Exercise instructions =
The records that appear below are to be restated word for word.

Data items
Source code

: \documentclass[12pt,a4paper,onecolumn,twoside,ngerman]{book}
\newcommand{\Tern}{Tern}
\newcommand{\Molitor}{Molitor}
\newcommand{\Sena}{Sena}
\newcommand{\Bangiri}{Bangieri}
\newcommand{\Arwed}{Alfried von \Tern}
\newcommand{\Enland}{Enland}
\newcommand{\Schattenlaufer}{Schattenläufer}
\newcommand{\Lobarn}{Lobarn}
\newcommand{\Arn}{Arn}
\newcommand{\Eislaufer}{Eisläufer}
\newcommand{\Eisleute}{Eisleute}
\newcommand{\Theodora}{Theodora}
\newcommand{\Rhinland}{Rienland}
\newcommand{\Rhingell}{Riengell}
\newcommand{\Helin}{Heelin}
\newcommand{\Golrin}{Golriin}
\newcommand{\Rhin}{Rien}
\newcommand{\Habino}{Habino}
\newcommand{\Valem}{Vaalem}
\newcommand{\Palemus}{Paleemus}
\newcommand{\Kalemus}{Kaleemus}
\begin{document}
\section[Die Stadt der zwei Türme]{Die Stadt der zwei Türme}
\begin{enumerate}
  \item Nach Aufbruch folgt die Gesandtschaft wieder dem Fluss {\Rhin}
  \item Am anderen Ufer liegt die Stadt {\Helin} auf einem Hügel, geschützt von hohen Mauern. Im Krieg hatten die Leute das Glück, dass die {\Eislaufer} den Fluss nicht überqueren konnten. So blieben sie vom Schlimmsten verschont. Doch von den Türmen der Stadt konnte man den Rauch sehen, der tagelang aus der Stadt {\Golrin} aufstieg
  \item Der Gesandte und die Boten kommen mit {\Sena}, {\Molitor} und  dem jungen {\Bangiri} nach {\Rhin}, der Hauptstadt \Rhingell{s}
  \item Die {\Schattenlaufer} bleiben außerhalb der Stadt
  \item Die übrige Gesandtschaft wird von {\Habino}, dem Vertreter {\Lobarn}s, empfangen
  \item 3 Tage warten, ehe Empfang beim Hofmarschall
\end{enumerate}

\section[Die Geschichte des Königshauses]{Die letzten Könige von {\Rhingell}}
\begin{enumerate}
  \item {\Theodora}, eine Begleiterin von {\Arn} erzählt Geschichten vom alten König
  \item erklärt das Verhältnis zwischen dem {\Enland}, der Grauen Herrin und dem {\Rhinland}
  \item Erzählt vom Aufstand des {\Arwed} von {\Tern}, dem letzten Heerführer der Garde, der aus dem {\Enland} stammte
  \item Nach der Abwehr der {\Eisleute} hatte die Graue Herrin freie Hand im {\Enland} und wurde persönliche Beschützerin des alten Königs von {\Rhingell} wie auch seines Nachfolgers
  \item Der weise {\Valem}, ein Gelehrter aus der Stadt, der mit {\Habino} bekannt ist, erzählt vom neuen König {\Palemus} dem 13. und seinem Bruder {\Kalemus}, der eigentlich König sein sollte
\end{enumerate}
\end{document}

Output below =
Source code

: \documentclass[12pt,a4paper,onecolumn,twoside,ngerman]{book}
\newcommand{\Tern}{Tern}
\newcommand{\Molitor}{Molitor}
\newcommand{\Sena}{Sena}
\newcommand{\Bangiri}{Bangieri}
\newcommand{\Arwed}{Alfried von \Tern}
\newcommand{\Enland}{Enland}
\newcommand{\Schattenlaufer}{Schattenläufer}
\newcommand{\Lobarn}{Lobarn}
\newcommand{\Arn}{Arn}
\newcommand{\Eislaufer}{Eisläufer}
\newcommand{\Eisleute}{Eisleute}
\newcommand{\Theodora}{Theodora}
\newcommand{\Rhinland}{Rienland}
\newcommand{\Rhingell}{Riengell}
\newcommand{\Helin}{Heelin}
\newcommand{\Golrin}{Golriin}
\newcommand{\Rhin}{Rien}
\newcommand{\Habino}{Habino}
\newcommand{\Valem}{Vaalem}
\newcommand{\Palemus}{Paleemus}
\newcommand{\Kalemus}{Kaleemus}
\begin{document}
\section[Die Stadt der zwei Türme]{Die Stadt der zwei Türme}
\begin{enumerate}
  \item Nach Aufbruch folgt die Gesandtschaft wieder dem Fluss {\Rhin}
  \item Am anderen Ufer liegt die Stadt {\Helin} auf einem Hügel, geschützt von hohen Mauern. Im Krieg hatten die Leute das Glück, dass die {\Eislaufer} den Fluss nicht überqueren konnten. So blieben sie vom Schlimmsten verschont. Doch von den Türmen der Stadt konnte man den Rauch sehen, der tagelang aus der Stadt {\Golrin} aufstieg
  \item Der Gesandte und die Boten kommen mit {\Sena}, {\Molitor} und  dem jungen {\Bangiri} nach {\Rhin}, der Hauptstadt \Rhingell{s}
  \item Die {\Schattenlaufer} bleiben außerhalb der Stadt
  \item Die übrige Gesandtschaft wird von {\Habino}, dem Vertreter {\Lobarn}s, empfangen
  \item 3 Tage warten, ehe Empfang beim Hofmarschall
\end{enumerate}

\section[Die Geschichte des Königshauses]{Die letzten Könige von {\Rhingell}}
\begin{enumerate}
  \item {\Theodora}, eine Begleiterin von {\Arn} erzählt Geschichten vom alten König
  \item erklärt das Verhältnis zwischen dem {\Enland}, der Grauen Herrin und dem {\Rhinland}
  \item Erzählt vom Aufstand des {\Arwed} von {\Tern}, dem letzten Heerführer der Garde, der aus dem {\Enland} stammte
  \item Nach der Abwehr der {\Eisleute} hatte die Graue Herrin freie Hand im {\Enland} und wurde persönliche Beschützerin des alten Königs von {\Rhingell} wie auch seines Nachfolgers
  \item Der weise {\Valem}, ein Gelehrter aus der Stadt, der mit {\Habino} bekannt ist, erzählt vom neuen König {\Palemus} dem 13. und seinem Bruder {\Kalemus}, der eigentlich König sein sollte
\end{enumerate}
\end{document}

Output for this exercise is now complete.